HTT CAG repeat size estimation and somatic expansion ratio calculation

HTT germline CAG repeat size estimation was performed using standard protocols for PCR amplification and capillary electrophoresis fragment analysis with a validated accuracy of ± 1 CAG repeat for alleles with < 45 repetitions and ± 3 CAG repetitions for alleles with 45 or more repeats using PCR primers (Lund cohort) HD1: 5′ ATGAAGGCCTTCGAGTCCCTCAAGTCCTTC 3′ and HD3: 5′ Hex-GGCGGTGGCGGCTGTTGCTGCTGCTGC 3′ as described30, or (Bochum cohort) Hu4: (F) 6-FAM-5′-ATGGCGACCCTGGAAAAGCTGATGAA) and Hu5: (R) (5′-GGCGGTGGCGGCTGTTGCTGCTGCTGCTGC) as described31,32. A canonical glutamine-encoding repeat sequence in HTT was assumed. PCR products were resolved using the ABI 3500XL Genetic Analyzer (Applied Biosystems) using GeneMapper v6 software and GeneScan 500-ROX as internal size standard (Lund cohort), or ABI 3500XL Genetic Analyzer (Applied Biosystems), GeneMapper v4.1 software and GeneScan 500-ROX as internal size standard (Bochum cohort). Somatic CAG repeat EI values were derived from indices from GeneMapper peak height data and calculated as described17, considering only expansion peaks to the right of the highest (modal allele) peak, using 250 consecutively selected individuals from the Bochum control group as controls.

Statistical analyses

CAG repeat size was converted to integers according to clinical genetic laboratory diagnostic routines30. The methodological estimation error ± 1 repeat was excluded from statistical calculations. Since the methods used in this study do not unmask which HTT allele has co-segregated with the LS-associated variant, the sum of HTT CAG repeats in each individual was calculated and used in all analyses except for somatic EI calculations. Mean values for sum of CAG repeats and standard deviation (SD) with 95% confidence interval (CI) were calculated for each MMR gene. Student’s t-test was used. P-values < 0.05 were considered significant.
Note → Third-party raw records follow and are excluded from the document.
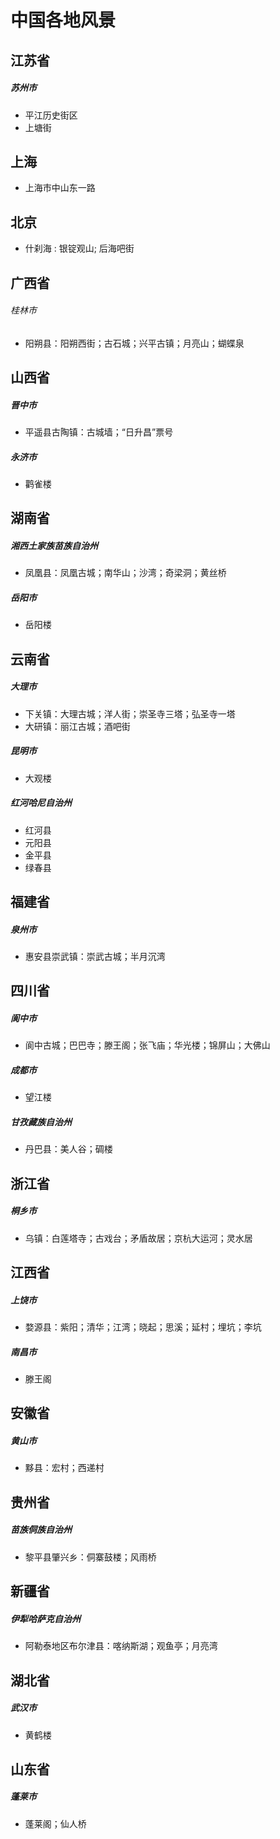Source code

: # 中国各地风景

## 江苏省
##### 苏州市
- 平江历史街区
- 上塘街  

## 上海
- 上海市中山东一路

## 北京
- 什刹海 : 银锭观山; 后海吧街

## 广西省
###### 桂林市
- 阳朔县：阳朔西街；古石城；兴平古镇；月亮山；蝴蝶泉

## 山西省
##### 晋中市
- 平遥县古陶镇：古城墙；“日升昌”票号

##### 永济市
- 鹳雀楼

## 湖南省
##### 湘西土家族苗族自治州
- 凤凰县：凤凰古城；南华山；沙湾；奇梁洞；黄丝桥

##### 岳阳市
- 岳阳楼

## 云南省
##### 大理市
- 下关镇：大理古城；洋人街；崇圣寺三塔；弘圣寺一塔
- 大研镇：丽江古城；酒吧街

##### 昆明市
- 大观楼

##### 红河哈尼自治州
- 红河县
- 元阳县
- 金平县
- 绿春县

## 福建省
##### 泉州市
- 惠安县崇武镇：崇武古城；半月沉湾

## 四川省
##### 阆中市
- 阆中古城；巴巴寺；滕王阁；张飞庙；华光楼；锦屏山；大佛山

##### 成都市
- 望江楼

##### 甘孜藏族自治州
- 丹巴县：美人谷；碉楼


## 浙江省
##### 桐乡市
- 乌镇：白莲塔寺；古戏台；矛盾故居；京杭大运河；灵水居

## 江西省
##### 上饶市
- 婺源县：紫阳；清华；江湾；晓起；思溪；延村；埋坑；李坑

##### 南昌市
- 滕王阁

## 安徽省
##### 黄山市
- 黟县：宏村；西递村

## 贵州省
##### 苗族侗族自治州
- 黎平县肇兴乡：侗寨鼓楼；风雨桥

## 新疆省
##### 伊犁哈萨克自治州
- 阿勒泰地区布尔津县：喀纳斯湖；观鱼亭；月亮湾

## 湖北省
##### 武汉市
- 黄鹤楼

## 山东省
##### 蓬莱市
- 蓬莱阁；仙人桥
Bonferroni correction was applied to adjust for multiple comparisons, i.e., MLH1, MSH2 and MSH6 vs. controls, respectively, following which P-values < 0.017 were considered significant. Calculations were performed using SPSS Statistics for Windows (SPSS Inc., Chicago, Ill., USA).

Ethics approval

This study was approved by The Regional Ethical Review Board in Lund, Sweden (application no. 2013/468 and application no. 2015/211), approved, or waived following anonymization procedures by the Swedish Ethical Review Agency (application no. 2019-02312 and application no. 2021-06254-02, respectively), and approved by the Ethics Review Board of the Ruhr University in Bochum, Germany, (application no. 18-6563-BR). Informed written consent was required and obtained from all individuals (Bochum cohort) or waived (Lund cohort) following anonymization of DNA samples prior to HTT CAG repeat size analysis (application no. 2021-06254-02). No individual-level data are published in this study. All methods were performed in accordance with the relevant local guidelines and regulations.